• **Required action**
Please return each record below exactly, with nothing left out.

• **Material shown**
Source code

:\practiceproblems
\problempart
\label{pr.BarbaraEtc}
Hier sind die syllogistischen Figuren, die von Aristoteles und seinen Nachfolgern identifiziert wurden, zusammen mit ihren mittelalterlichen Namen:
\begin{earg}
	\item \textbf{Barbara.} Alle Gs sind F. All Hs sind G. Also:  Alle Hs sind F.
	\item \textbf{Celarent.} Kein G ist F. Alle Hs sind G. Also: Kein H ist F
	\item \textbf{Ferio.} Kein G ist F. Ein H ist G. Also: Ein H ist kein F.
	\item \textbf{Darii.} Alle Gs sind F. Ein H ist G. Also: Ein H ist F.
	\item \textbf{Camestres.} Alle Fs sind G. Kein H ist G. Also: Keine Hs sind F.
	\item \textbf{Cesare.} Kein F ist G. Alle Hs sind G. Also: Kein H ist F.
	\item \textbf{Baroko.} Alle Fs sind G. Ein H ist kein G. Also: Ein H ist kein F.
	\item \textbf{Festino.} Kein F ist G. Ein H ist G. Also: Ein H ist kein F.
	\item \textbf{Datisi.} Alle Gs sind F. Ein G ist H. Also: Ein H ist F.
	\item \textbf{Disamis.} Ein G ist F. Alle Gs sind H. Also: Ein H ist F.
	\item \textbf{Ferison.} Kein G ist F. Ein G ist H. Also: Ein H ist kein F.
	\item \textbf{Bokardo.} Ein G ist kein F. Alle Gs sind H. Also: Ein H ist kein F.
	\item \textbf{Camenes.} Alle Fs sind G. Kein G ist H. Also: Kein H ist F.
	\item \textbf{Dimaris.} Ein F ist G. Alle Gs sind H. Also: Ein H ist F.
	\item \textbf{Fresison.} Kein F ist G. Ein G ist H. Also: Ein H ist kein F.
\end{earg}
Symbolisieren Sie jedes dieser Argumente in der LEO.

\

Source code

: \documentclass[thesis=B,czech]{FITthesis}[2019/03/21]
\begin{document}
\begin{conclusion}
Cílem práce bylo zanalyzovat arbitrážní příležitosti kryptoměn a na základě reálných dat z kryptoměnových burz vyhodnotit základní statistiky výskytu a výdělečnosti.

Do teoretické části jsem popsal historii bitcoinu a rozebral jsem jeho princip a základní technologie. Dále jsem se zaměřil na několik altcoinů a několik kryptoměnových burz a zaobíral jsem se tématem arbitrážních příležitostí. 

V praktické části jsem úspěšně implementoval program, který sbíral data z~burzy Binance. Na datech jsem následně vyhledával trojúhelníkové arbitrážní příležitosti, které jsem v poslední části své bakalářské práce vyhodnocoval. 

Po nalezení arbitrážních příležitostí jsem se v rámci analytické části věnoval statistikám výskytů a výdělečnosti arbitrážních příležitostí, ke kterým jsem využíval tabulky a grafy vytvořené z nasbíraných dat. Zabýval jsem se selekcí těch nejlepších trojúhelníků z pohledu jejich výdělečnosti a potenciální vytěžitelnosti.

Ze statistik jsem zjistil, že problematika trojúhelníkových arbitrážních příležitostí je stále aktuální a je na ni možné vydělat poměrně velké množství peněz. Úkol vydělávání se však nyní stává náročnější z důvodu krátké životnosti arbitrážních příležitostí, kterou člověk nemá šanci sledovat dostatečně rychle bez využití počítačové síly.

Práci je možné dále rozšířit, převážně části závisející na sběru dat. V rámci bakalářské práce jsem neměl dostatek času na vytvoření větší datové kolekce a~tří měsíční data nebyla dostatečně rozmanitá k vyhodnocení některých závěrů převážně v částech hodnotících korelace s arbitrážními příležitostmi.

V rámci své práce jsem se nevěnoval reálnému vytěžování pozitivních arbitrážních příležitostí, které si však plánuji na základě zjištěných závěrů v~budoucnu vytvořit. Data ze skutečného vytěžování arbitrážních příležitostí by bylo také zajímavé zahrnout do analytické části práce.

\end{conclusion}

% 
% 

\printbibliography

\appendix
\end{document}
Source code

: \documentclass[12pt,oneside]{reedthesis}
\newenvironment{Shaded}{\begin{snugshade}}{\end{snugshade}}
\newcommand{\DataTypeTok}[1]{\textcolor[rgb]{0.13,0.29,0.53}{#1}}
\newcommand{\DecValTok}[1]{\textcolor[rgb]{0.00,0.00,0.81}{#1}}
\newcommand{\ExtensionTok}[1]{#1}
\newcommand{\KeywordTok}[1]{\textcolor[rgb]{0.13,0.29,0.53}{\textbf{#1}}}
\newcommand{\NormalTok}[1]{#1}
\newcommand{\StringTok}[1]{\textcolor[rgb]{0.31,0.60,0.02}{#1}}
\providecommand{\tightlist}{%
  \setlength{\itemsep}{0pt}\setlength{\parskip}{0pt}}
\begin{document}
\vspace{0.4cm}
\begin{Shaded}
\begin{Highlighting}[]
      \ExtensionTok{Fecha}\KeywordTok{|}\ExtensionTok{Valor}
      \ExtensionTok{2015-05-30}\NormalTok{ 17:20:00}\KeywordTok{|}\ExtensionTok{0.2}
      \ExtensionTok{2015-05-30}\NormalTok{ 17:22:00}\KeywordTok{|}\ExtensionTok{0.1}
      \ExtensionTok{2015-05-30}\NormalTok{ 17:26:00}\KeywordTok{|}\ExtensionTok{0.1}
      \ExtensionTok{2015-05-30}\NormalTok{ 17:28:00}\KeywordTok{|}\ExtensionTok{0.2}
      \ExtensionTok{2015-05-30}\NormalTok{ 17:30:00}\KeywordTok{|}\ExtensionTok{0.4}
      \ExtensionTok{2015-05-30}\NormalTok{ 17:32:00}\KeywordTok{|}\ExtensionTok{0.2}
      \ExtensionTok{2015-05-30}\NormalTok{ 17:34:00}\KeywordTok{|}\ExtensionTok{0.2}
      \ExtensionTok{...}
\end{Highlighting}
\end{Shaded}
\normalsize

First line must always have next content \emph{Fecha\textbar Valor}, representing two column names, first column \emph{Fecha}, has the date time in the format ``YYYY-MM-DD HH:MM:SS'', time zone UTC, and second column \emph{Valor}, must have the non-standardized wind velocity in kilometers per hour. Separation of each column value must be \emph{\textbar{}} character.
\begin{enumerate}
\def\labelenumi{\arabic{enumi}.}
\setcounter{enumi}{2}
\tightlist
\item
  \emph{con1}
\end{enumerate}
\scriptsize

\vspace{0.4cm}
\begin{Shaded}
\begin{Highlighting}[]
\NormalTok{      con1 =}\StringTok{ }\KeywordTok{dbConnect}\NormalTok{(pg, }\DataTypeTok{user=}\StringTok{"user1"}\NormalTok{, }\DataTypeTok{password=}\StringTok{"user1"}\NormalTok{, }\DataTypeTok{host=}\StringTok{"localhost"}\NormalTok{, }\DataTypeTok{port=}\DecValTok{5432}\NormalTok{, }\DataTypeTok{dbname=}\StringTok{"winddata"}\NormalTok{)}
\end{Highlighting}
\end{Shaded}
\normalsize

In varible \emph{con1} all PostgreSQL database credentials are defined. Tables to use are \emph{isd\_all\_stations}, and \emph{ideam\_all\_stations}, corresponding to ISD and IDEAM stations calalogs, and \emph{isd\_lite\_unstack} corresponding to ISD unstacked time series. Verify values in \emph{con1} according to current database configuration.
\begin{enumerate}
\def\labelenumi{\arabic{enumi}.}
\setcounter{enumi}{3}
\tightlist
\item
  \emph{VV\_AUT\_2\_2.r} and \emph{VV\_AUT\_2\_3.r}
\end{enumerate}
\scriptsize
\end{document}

• **Answer space**
Source code

:\practiceproblems
\problempart
\label{pr.BarbaraEtc}
Hier sind die syllogistischen Figuren, die von Aristoteles und seinen Nachfolgern identifiziert wurden, zusammen mit ihren mittelalterlichen Namen:
\begin{earg}
	\item \textbf{Barbara.} Alle Gs sind F. All Hs sind G. Also:  Alle Hs sind F.
	\item \textbf{Celarent.} Kein G ist F. Alle Hs sind G. Also: Kein H ist F
	\item \textbf{Ferio.} Kein G ist F. Ein H ist G. Also: Ein H ist kein F.
	\item \textbf{Darii.} Alle Gs sind F. Ein H ist G. Also: Ein H ist F.
	\item \textbf{Camestres.} Alle Fs sind G. Kein H ist G. Also: Keine Hs sind F.
	\item \textbf{Cesare.} Kein F ist G. Alle Hs sind G. Also: Kein H ist F.
	\item \textbf{Baroko.} Alle Fs sind G. Ein H ist kein G. Also: Ein H ist kein F.
	\item \textbf{Festino.} Kein F ist G. Ein H ist G. Also: Ein H ist kein F.
	\item \textbf{Datisi.} Alle Gs sind F. Ein G ist H. Also: Ein H ist F.
	\item \textbf{Disamis.} Ein G ist F. Alle Gs sind H. Also: Ein H ist F.
	\item \textbf{Ferison.} Kein G ist F. Ein G ist H. Also: Ein H ist kein F.
	\item \textbf{Bokardo.} Ein G ist kein F. Alle Gs sind H. Also: Ein H ist kein F.
	\item \textbf{Camenes.} Alle Fs sind G. Kein G ist H. Also: Kein H ist F.
	\item \textbf{Dimaris.} Ein F ist G. Alle Gs sind H. Also: Ein H ist F.
	\item \textbf{Fresison.} Kein F ist G. Ein G ist H. Also: Ein H ist kein F.
\end{earg}
Symbolisieren Sie jedes dieser Argumente in der LEO.

\

Source code

: \documentclass[thesis=B,czech]{FITthesis}[2019/03/21]
\begin{document}
\begin{conclusion}
Cílem práce bylo zanalyzovat arbitrážní příležitosti kryptoměn a na základě reálných dat z kryptoměnových burz vyhodnotit základní statistiky výskytu a výdělečnosti.

Do teoretické části jsem popsal historii bitcoinu a rozebral jsem jeho princip a základní technologie. Dále jsem se zaměřil na několik altcoinů a několik kryptoměnových burz a zaobíral jsem se tématem arbitrážních příležitostí. 

V praktické části jsem úspěšně implementoval program, který sbíral data z~burzy Binance. Na datech jsem následně vyhledával trojúhelníkové arbitrážní příležitosti, které jsem v poslední části své bakalářské práce vyhodnocoval. 

Po nalezení arbitrážních příležitostí jsem se v rámci analytické části věnoval statistikám výskytů a výdělečnosti arbitrážních příležitostí, ke kterým jsem využíval tabulky a grafy vytvořené z nasbíraných dat. Zabýval jsem se selekcí těch nejlepších trojúhelníků z pohledu jejich výdělečnosti a potenciální vytěžitelnosti.

Ze statistik jsem zjistil, že problematika trojúhelníkových arbitrážních příležitostí je stále aktuální a je na ni možné vydělat poměrně velké množství peněz. Úkol vydělávání se však nyní stává náročnější z důvodu krátké životnosti arbitrážních příležitostí, kterou člověk nemá šanci sledovat dostatečně rychle bez využití počítačové síly.

Práci je možné dále rozšířit, převážně části závisející na sběru dat. V rámci bakalářské práce jsem neměl dostatek času na vytvoření větší datové kolekce a~tří měsíční data nebyla dostatečně rozmanitá k vyhodnocení některých závěrů převážně v částech hodnotících korelace s arbitrážními příležitostmi.

V rámci své práce jsem se nevěnoval reálnému vytěžování pozitivních arbitrážních příležitostí, které si však plánuji na základě zjištěných závěrů v~budoucnu vytvořit. Data ze skutečného vytěžování arbitrážních příležitostí by bylo také zajímavé zahrnout do analytické části práce.

\end{conclusion}

% 
% 

\printbibliography

\appendix
\end{document}
Source code

: \documentclass[12pt,oneside]{reedthesis}
\newenvironment{Shaded}{\begin{snugshade}}{\end{snugshade}}
\newcommand{\DataTypeTok}[1]{\textcolor[rgb]{0.13,0.29,0.53}{#1}}
\newcommand{\DecValTok}[1]{\textcolor[rgb]{0.00,0.00,0.81}{#1}}
\newcommand{\ExtensionTok}[1]{#1}
\newcommand{\KeywordTok}[1]{\textcolor[rgb]{0.13,0.29,0.53}{\textbf{#1}}}
\newcommand{\NormalTok}[1]{#1}
\newcommand{\StringTok}[1]{\textcolor[rgb]{0.31,0.60,0.02}{#1}}
\providecommand{\tightlist}{%
  \setlength{\itemsep}{0pt}\setlength{\parskip}{0pt}}
\begin{document}
\vspace{0.4cm}
\begin{Shaded}
\begin{Highlighting}[]
      \ExtensionTok{Fecha}\KeywordTok{|}\ExtensionTok{Valor}
      \ExtensionTok{2015-05-30}\NormalTok{ 17:20:00}\KeywordTok{|}\ExtensionTok{0.2}
      \ExtensionTok{2015-05-30}\NormalTok{ 17:22:00}\KeywordTok{|}\ExtensionTok{0.1}
      \ExtensionTok{2015-05-30}\NormalTok{ 17:26:00}\KeywordTok{|}\ExtensionTok{0.1}
      \ExtensionTok{2015-05-30}\NormalTok{ 17:28:00}\KeywordTok{|}\ExtensionTok{0.2}
      \ExtensionTok{2015-05-30}\NormalTok{ 17:30:00}\KeywordTok{|}\ExtensionTok{0.4}
      \ExtensionTok{2015-05-30}\NormalTok{ 17:32:00}\KeywordTok{|}\ExtensionTok{0.2}
      \ExtensionTok{2015-05-30}\NormalTok{ 17:34:00}\KeywordTok{|}\ExtensionTok{0.2}
      \ExtensionTok{...}
\end{Highlighting}
\end{Shaded}
\normalsize

First line must always have next content \emph{Fecha\textbar Valor}, representing two column names, first column \emph{Fecha}, has the date time in the format ``YYYY-MM-DD HH:MM:SS'', time zone UTC, and second column \emph{Valor}, must have the non-standardized wind velocity in kilometers per hour. Separation of each column value must be \emph{\textbar{}} character.
\begin{enumerate}
\def\labelenumi{\arabic{enumi}.}
\setcounter{enumi}{2}
\tightlist
\item
  \emph{con1}
\end{enumerate}
\scriptsize

\vspace{0.4cm}
\begin{Shaded}
\begin{Highlighting}[]
\NormalTok{      con1 =}\StringTok{ }\KeywordTok{dbConnect}\NormalTok{(pg, }\DataTypeTok{user=}\StringTok{"user1"}\NormalTok{, }\DataTypeTok{password=}\StringTok{"user1"}\NormalTok{, }\DataTypeTok{host=}\StringTok{"localhost"}\NormalTok{, }\DataTypeTok{port=}\DecValTok{5432}\NormalTok{, }\DataTypeTok{dbname=}\StringTok{"winddata"}\NormalTok{)}
\end{Highlighting}
\end{Shaded}
\normalsize

In varible \emph{con1} all PostgreSQL database credentials are defined. Tables to use are \emph{isd\_all\_stations}, and \emph{ideam\_all\_stations}, corresponding to ISD and IDEAM stations calalogs, and \emph{isd\_lite\_unstack} corresponding to ISD unstacked time series. Verify values in \emph{con1} according to current database configuration.
\begin{enumerate}
\def\labelenumi{\arabic{enumi}.}
\setcounter{enumi}{3}
\tightlist
\item
  \emph{VV\_AUT\_2\_2.r} and \emph{VV\_AUT\_2\_3.r}
\end{enumerate}
\scriptsize
\end{document}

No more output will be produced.